== DATA TO USE

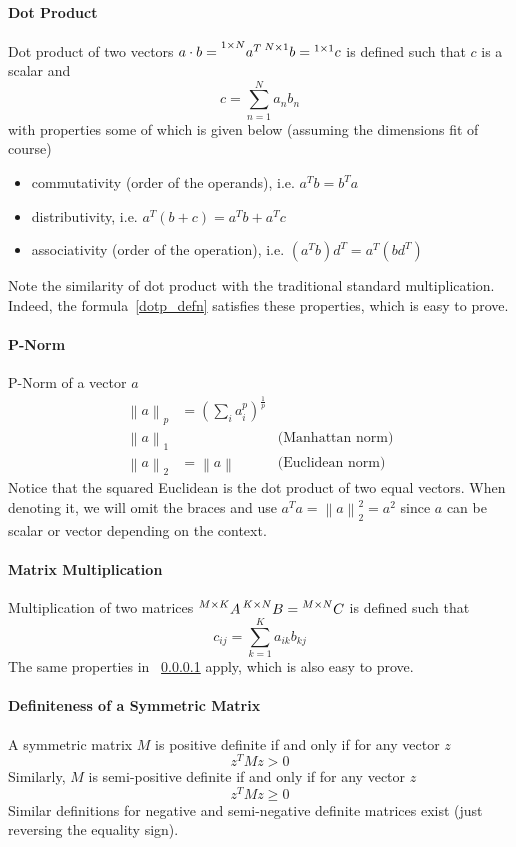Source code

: \documentclass{article}
\newcommand{\norm}[2][]{\left\lVert#2\right\rVert_{#1}}
\numberwithin{equation}{subsection}
\begin{document}
\paragraph{Dot Product}
\label{dotp}
Dot product of two vectors $a\cdot b=\prescript{1\times N}{}{a^T}\prescript{N\times 1}{}{b}=\prescript{1 \times 1}{}{c}$ is defined such that $c$ is a scalar and
\begin{equation}
    c = \sum_{n=1}^N a_nb_n \label{dotp_defn}
\end{equation}
with properties some of which is given below (assuming the dimensions fit of course)
\begin{itemize}
    \item commutativity (order of the operands), i.e. $a^Tb = b^Ta$
    \item distributivity, i.e. $a^T(b+c) = a^Tb+a^Tc$
    \item associativity (order of the operation), i.e. $(a^Tb)d^T = a^T(bd^T)$
\end{itemize}
Note the similarity of dot product with the traditional standard multiplication. Indeed, the formula~\ref{dotp_defn} satisfies these properties, which is easy to prove.
\paragraph{P-Norm}
P-Norm of a vector $a$
\begin{align}
    \norm[p]{a} &= (\sum_i a_i^p)^{\frac{1}{p}} &\\
    \norm[1]{a} & & \text{(Manhattan norm)} \label{man_norm}\\
    \norm[2]{a} &= \norm[]{a} & \text{(Euclidean norm)} \label{euc_norm}
\end{align}
Notice that the squared Euclidean is the dot product of two equal vectors. When denoting it, we will omit the braces and use $a^Ta = \norm[2]{a}^2 = a^2$ since $a$ can be scalar or vector depending on the context.
\paragraph{Matrix Multiplication}
Multiplication of two matrices 
$\prescript{M\times K}{}{A}\prescript{K\times N}{}{B}=\prescript{M\times N}{}{C}$ is defined such that 
\begin{equation}
    c_{ij} = \sum_{k=1}^K a_{ik}b_{kj} 
    \label{matmult}
\end{equation}
The same properties in ~\ref{dotp} apply, which is also easy to prove.
\paragraph{Definiteness of a Symmetric Matrix} 
A symmetric matrix $M$ is positive definite if and only if for any vector $z$
\begin{equation}
    z^TMz > 0
\end{equation}
Similarly, $M$ is semi-positive definite if and only if for any vector $z$
\begin{equation}
    z^TMz \geq 0
\end{equation}
Similar definitions for negative and semi-negative definite matrices exist (just reversing the equality sign).
\end{document}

====

Search the entries above for the string "order". Copy each line in which it appears.

▸ **YOUR RESPONSE**:
    \item commutativity (order of the operands), i.e. $a^Tb = b^Ta$
    \item associativity (order of the operation), i.e. $(a^Tb)d^T = a^T(bd^T)$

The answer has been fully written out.